*** Opening of Available data ***

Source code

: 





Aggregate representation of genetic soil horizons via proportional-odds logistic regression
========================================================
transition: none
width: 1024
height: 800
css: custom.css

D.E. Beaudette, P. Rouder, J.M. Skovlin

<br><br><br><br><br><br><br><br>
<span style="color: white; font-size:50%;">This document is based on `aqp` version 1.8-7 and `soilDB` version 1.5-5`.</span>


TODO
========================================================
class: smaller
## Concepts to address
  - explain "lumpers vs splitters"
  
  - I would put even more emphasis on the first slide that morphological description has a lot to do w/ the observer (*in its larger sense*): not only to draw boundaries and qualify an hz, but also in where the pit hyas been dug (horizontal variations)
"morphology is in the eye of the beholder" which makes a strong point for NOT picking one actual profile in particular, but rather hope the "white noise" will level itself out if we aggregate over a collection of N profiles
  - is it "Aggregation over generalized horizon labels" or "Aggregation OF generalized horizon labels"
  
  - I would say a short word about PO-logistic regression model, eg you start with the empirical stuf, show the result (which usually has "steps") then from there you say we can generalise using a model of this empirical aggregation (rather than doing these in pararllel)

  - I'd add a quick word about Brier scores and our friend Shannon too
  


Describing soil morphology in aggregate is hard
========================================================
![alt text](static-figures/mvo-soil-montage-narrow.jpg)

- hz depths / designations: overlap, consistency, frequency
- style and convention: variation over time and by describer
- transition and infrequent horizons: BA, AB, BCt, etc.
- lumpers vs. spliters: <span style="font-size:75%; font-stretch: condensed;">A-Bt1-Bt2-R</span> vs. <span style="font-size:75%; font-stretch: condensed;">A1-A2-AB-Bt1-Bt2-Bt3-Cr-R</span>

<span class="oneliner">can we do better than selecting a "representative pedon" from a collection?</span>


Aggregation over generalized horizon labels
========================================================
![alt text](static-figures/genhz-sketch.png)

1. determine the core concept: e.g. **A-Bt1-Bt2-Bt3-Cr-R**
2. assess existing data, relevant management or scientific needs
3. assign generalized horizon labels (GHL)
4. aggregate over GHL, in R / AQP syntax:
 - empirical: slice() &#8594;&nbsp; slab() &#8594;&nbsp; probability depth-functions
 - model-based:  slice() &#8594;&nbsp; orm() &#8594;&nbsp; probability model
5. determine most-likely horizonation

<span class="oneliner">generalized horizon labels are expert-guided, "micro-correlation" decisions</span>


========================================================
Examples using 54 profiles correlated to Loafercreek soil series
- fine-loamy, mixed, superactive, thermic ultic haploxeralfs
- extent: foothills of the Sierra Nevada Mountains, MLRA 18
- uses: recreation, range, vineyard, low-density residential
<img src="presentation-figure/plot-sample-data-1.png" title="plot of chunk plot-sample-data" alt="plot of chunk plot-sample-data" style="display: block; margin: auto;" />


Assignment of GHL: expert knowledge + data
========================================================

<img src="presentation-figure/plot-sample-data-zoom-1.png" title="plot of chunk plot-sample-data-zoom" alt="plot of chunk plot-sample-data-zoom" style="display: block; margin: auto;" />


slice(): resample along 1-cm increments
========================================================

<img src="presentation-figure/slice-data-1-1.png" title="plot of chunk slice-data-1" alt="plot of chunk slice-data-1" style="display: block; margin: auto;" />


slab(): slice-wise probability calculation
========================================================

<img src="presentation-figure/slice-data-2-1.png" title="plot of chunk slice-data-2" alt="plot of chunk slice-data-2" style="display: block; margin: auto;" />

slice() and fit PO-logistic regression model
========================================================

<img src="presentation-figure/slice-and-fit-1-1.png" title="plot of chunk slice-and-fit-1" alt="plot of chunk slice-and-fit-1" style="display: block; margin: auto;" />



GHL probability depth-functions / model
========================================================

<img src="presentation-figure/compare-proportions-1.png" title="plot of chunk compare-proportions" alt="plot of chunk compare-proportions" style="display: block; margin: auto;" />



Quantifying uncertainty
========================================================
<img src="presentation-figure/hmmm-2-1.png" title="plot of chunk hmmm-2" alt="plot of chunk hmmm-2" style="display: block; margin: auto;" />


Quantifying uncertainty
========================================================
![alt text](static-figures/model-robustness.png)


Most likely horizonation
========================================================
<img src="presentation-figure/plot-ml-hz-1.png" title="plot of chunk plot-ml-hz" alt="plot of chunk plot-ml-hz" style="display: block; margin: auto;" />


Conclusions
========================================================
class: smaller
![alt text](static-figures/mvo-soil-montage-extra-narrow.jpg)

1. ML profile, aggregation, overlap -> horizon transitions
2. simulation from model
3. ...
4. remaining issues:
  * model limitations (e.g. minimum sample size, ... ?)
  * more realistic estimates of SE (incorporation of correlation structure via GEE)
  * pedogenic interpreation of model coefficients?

*** Close of Available data ***

Action item:
Report each line of the data that includes the string "nbsp".

Answer to this exercise:
 - empirical: slice() &#8594;&nbsp; slab() &#8594;&nbsp; probability depth-functions
 - model-based:  slice() &#8594;&nbsp; orm() &#8594;&nbsp; probability model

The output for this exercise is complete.